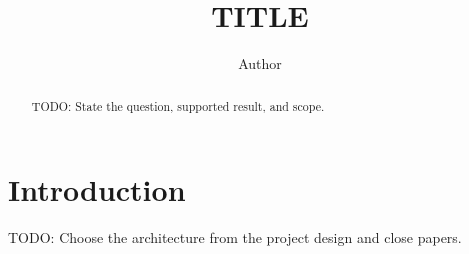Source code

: \documentclass{article}
\title{{{TITLE}}}
\author{Author}
\date{}
\begin{document}
\maketitle
\begin{abstract}
TODO: State the question, supported result, and scope.
\end{abstract}
\section{Introduction}
TODO: Choose the architecture from the project design and close papers.
\end{document}
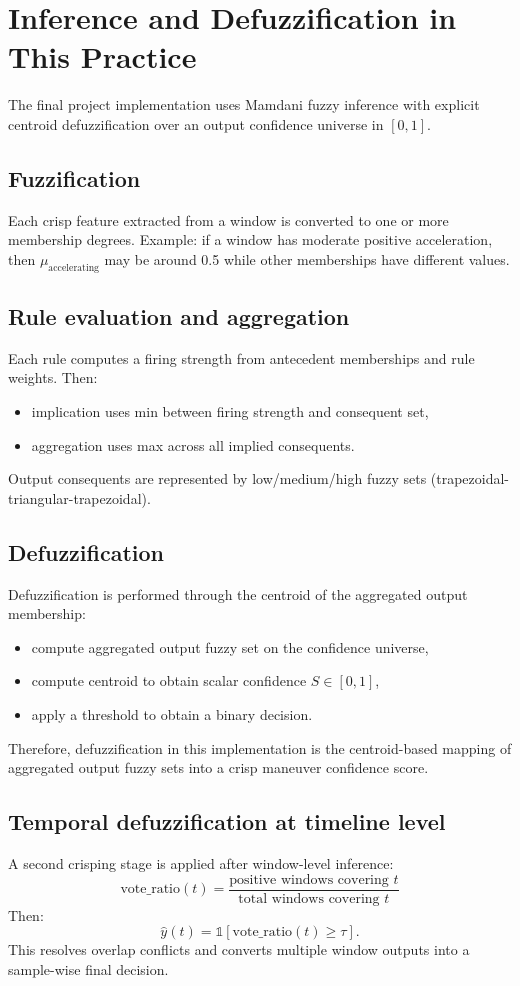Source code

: \documentclass[11pt,a4paper]{article}
\begin{document}
\section{Inference and Defuzzification in This Practice}
The final project implementation uses Mamdani fuzzy inference with explicit centroid defuzzification over an output confidence universe in $[0,1]$.

\subsection{Fuzzification}
Each crisp feature extracted from a window is converted to one or more membership degrees. Example:
if a window has moderate positive acceleration, then $\mu_{\text{accelerating}}$ may be around 0.5 while other memberships have different values.

\subsection{Rule evaluation and aggregation}
Each rule computes a firing strength from antecedent memberships and rule weights. Then:
\begin{itemize}
    \item implication uses min between firing strength and consequent set,
    \item aggregation uses max across all implied consequents.
\end{itemize}
Output consequents are represented by low/medium/high fuzzy sets (trapezoidal-triangular-trapezoidal).

\subsection{Defuzzification}
Defuzzification is performed through the centroid of the aggregated output membership:
\begin{itemize}
    \item compute aggregated output fuzzy set on the confidence universe,
    \item compute centroid to obtain scalar confidence $S\in[0,1]$,
    \item apply a threshold to obtain a binary decision.
\end{itemize}

Therefore, defuzzification in this implementation is the centroid-based mapping of aggregated output fuzzy sets into a crisp maneuver confidence score.

\subsection{Temporal defuzzification at timeline level}
A second crisping stage is applied after window-level inference:
\[
\text{vote\_ratio}(t)=\frac{\text{positive windows covering } t}{\text{total windows covering } t}
\]
Then:
\[
\hat{y}(t)=\mathbb{1}[\text{vote\_ratio}(t)\ge \tau].
\]
This resolves overlap conflicts and converts multiple window outputs into a sample-wise final decision.
\end{document}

====

Description of the task: Check each line of the material for "obtain" and report how many have it. Add no other words.

Your solution: 2